(Records from a data collection)

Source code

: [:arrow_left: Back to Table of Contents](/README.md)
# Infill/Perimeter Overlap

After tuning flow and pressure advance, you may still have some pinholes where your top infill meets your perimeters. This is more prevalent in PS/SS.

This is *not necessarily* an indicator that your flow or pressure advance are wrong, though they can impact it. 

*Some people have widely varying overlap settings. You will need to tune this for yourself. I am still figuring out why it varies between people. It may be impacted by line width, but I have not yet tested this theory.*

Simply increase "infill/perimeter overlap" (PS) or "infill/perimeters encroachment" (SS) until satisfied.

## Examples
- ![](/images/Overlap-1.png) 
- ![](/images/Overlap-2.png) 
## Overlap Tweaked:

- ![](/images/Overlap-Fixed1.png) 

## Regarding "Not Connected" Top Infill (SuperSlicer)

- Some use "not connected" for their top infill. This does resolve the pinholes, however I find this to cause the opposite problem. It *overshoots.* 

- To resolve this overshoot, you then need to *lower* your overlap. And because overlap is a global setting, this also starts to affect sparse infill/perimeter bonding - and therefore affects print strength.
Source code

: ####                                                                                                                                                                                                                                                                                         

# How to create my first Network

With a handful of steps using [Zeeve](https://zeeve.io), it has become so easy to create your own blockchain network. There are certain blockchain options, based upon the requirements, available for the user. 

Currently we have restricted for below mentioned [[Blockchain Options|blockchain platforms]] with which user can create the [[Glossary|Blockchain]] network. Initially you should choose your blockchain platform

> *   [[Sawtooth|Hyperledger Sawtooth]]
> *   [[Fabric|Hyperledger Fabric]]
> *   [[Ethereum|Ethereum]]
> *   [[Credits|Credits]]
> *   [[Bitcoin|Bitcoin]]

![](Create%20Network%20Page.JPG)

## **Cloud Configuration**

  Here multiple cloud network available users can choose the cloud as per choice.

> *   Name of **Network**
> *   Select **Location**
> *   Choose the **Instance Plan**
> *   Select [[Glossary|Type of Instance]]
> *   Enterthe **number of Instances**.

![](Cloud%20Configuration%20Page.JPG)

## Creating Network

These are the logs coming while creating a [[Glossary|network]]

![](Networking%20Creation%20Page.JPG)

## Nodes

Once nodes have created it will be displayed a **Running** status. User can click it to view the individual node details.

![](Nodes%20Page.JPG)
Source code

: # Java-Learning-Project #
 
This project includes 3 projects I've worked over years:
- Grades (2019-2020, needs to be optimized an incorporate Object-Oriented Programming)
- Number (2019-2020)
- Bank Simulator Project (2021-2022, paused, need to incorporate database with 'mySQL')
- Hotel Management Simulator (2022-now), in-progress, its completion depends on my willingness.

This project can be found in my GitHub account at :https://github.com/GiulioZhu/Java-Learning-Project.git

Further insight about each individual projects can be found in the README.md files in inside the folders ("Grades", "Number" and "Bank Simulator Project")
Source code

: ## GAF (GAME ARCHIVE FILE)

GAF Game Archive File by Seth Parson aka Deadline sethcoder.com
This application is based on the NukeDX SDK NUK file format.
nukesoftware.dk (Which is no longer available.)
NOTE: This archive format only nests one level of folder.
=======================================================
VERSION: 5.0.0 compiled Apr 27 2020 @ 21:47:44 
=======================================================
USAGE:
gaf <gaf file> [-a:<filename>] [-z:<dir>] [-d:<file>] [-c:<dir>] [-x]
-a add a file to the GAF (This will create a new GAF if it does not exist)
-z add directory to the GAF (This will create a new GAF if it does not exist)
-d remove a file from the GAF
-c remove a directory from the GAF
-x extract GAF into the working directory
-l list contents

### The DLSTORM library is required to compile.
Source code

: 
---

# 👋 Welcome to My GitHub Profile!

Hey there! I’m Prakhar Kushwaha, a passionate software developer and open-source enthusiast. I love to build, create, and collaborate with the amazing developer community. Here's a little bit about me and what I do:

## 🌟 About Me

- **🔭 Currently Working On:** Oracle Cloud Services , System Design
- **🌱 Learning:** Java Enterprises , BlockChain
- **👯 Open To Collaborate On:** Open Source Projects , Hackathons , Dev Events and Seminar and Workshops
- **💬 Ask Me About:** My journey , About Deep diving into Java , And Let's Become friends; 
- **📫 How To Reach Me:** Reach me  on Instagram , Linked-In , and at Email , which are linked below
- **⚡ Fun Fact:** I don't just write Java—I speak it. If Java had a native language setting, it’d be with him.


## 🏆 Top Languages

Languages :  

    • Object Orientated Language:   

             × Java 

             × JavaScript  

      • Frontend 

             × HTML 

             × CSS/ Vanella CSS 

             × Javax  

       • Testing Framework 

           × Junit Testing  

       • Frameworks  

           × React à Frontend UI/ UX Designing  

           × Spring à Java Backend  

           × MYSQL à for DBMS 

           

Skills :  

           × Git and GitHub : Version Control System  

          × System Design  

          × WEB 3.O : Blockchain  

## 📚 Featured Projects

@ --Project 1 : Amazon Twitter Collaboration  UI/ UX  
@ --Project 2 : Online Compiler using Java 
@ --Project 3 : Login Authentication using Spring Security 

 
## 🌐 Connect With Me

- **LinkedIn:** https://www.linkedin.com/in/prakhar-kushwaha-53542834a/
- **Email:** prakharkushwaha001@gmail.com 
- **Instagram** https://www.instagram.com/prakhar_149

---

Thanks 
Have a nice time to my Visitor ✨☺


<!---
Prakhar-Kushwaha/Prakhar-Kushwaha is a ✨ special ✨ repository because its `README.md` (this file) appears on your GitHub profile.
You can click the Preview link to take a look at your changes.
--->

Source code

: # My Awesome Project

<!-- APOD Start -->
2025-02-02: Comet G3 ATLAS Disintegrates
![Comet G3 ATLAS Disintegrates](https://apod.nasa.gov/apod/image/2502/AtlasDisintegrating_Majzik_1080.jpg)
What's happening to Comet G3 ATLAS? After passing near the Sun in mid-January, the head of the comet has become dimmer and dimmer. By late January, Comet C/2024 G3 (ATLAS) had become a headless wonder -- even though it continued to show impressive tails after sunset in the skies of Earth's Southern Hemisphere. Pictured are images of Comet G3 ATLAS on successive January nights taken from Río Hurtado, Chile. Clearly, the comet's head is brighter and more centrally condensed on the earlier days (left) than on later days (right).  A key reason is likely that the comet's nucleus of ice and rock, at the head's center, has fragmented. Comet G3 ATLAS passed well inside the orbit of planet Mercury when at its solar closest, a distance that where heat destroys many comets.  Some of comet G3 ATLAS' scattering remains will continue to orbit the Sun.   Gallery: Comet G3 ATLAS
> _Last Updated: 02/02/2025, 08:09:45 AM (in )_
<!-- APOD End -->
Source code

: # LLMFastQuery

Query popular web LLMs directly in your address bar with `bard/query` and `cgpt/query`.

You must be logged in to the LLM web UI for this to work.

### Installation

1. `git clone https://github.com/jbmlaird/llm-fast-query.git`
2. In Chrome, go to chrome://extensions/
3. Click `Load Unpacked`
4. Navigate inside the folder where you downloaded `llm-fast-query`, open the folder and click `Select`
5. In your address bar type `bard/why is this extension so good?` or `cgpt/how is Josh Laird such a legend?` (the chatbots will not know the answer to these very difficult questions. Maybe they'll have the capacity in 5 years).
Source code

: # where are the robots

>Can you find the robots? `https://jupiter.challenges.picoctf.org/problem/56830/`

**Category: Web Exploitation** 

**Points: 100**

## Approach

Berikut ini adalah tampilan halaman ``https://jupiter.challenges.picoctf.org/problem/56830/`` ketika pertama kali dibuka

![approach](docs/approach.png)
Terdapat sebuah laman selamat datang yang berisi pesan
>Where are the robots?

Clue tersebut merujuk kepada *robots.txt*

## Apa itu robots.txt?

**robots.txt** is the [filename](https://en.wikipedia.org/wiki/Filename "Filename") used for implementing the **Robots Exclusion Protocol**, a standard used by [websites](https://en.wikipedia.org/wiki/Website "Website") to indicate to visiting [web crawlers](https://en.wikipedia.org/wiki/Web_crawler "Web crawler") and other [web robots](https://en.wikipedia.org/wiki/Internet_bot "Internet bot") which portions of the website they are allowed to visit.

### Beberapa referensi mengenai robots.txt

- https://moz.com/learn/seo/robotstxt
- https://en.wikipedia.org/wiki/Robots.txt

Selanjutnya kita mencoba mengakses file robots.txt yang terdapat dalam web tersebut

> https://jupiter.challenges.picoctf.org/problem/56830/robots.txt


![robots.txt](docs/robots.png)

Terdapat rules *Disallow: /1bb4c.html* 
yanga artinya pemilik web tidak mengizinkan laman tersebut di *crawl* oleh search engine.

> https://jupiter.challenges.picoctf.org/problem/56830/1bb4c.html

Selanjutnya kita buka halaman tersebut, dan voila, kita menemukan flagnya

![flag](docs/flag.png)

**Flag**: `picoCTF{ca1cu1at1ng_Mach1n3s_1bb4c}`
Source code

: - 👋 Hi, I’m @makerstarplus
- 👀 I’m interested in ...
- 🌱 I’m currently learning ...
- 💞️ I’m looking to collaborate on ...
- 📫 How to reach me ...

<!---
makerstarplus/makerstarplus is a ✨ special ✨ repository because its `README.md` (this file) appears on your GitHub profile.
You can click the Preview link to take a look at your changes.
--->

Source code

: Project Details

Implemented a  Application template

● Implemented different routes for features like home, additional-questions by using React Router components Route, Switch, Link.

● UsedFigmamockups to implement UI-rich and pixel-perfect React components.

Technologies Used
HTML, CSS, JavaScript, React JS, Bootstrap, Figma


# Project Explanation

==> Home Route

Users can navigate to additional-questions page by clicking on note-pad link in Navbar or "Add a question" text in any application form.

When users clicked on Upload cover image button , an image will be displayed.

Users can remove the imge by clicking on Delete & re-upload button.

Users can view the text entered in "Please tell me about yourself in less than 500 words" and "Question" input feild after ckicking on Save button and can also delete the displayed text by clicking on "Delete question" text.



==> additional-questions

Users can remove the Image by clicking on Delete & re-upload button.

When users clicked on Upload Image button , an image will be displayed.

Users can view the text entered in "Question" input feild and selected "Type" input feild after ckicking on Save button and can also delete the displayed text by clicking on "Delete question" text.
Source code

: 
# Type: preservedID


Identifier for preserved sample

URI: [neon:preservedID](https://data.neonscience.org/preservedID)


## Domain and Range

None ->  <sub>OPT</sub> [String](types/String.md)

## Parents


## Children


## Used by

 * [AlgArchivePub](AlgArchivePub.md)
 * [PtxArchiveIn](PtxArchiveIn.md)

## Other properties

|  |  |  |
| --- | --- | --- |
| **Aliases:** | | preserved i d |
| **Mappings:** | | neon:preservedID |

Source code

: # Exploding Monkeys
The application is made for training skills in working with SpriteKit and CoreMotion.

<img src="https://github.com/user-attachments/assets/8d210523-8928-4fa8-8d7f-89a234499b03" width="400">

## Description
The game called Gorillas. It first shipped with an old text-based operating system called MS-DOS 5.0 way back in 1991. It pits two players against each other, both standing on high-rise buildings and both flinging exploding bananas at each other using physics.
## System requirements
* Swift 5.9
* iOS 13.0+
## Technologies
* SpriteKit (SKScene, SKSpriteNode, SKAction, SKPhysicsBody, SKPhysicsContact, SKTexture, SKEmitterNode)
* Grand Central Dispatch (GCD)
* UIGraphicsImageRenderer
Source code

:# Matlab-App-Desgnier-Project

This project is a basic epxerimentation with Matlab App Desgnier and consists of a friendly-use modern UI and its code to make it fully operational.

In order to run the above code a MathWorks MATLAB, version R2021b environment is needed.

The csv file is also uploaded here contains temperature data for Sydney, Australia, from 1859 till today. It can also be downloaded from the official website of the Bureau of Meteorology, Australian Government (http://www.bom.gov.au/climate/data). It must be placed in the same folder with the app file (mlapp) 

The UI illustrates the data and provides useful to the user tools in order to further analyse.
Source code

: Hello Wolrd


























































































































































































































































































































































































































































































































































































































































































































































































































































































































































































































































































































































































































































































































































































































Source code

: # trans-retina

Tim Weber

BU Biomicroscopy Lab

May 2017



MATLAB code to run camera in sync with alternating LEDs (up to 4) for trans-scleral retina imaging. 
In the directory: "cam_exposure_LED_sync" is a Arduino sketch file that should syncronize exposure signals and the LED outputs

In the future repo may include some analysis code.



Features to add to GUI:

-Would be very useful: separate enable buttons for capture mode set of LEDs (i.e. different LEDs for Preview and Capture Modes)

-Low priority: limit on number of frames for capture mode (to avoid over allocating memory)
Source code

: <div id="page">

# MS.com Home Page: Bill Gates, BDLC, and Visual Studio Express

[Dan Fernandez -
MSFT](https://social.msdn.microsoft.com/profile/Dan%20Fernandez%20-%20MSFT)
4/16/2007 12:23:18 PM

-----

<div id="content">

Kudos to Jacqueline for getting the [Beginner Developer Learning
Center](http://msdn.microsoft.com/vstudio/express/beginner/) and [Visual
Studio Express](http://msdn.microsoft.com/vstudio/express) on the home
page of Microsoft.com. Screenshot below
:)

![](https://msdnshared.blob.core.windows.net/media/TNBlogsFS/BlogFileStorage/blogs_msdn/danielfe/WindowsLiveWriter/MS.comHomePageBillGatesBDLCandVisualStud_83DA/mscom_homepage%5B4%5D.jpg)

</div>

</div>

— Work task —
Please give the number of lines in the entries above that hold "should", with no other text.

— Response to this exercise —
2